= TASK DESCRIPTION =
The following data has a line with "For the first" and a line with "Each pulse corresponds". Write out exactly those lines and all the lines between them.

*** DATA FOR THIS EXERCISE

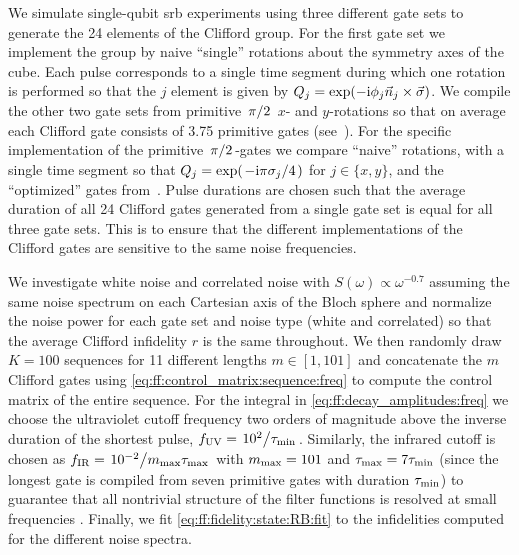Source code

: We simulate single-qubit \gls{srb} experiments using three different gate sets to generate the 24 elements of the Clifford group.
For the first gate set we implement the group by naive \enquote{single} rotations about the symmetry axes of the cube.
Each pulse corresponds to a single time segment during which one rotation is performed so that the $j$ element is given by $Q_j = \exp(-\mathrm{i}\phi_j\vec{n}_j\times\vec{\sigma})$.
We compile the other two gate sets from primitive $\flatfrac{\pi}{2}$ $x$- and $y$-rotations so that on average each Clifford gate consists of \num{3.75} primitive gates (see~).
For the specific implementation of the primitive $\flatfrac{\pi}{2}$-gates we compare \enquote{naive} rotations, \ie with a single time segment so that $Q_j = \exp(\flatfrac{-\i\pi\sigma_j}{4})$ for $j\in\lbrace x, y\rbrace$, and the \enquote{optimized} gates from~.
Pulse durations are chosen such that the average duration of all 24 Clifford gates generated from a single gate set is equal for all three gate sets.
This is to ensure that the different implementations of the Clifford gates are sensitive to the same noise frequencies.

We investigate white noise and correlated noise with $S(\omega)\propto\omega^{-0.7}$ assuming the same noise spectrum on each Cartesian axis of the Bloch sphere and normalize the noise power for each gate set and noise type (white and correlated) so that the average Clifford infidelity $r$ is the same throughout.
We then randomly draw $K = \num{100}$ sequences for \num{11} different lengths $m\in[1, 101]$ and concatenate the $m$ Clifford gates using \cref{eq:ff:control_matrix:sequence:freq} to compute the control matrix of the entire sequence.
For the integral in \cref{eq:ff:decay_amplitudes:freq} we choose the ultraviolet cutoff frequency two orders of magnitude above the inverse duration of the shortest pulse, $f_\mr{UV} = \flatfrac{10^2}{\tau_\mr{min}}$.
Similarly, the infrared cutoff is chosen as $f_\mr{IR} = \flatfrac{10^{-2}}{m_\mr{max}\tau_\mr{max}}$ with $m_{\mathrm{max}} = 101$ and $\tau_{\mathrm{max}} = 7\tau_{\mathrm{min}}$ (since the longest gate is compiled from seven primitive gates with duration $\tau_{\mathrm{min}}$) to guarantee that all nontrivial structure of the filter functions is resolved at small frequencies
.
Finally, we fit \cref{eq:ff:fidelity:state:RB:fit} to the infidelities computed for the different noise spectra.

******

= RESULT OF THE EXERCISE =
For the first gate set we implement the group by naive \enquote{single} rotations about the symmetry axes of the cube.
Each pulse corresponds to a single time segment during which one rotation is performed so that the $j$ element is given by $Q_j = \exp(-\mathrm{i}\phi_j\vec{n}_j\times\vec{\sigma})$.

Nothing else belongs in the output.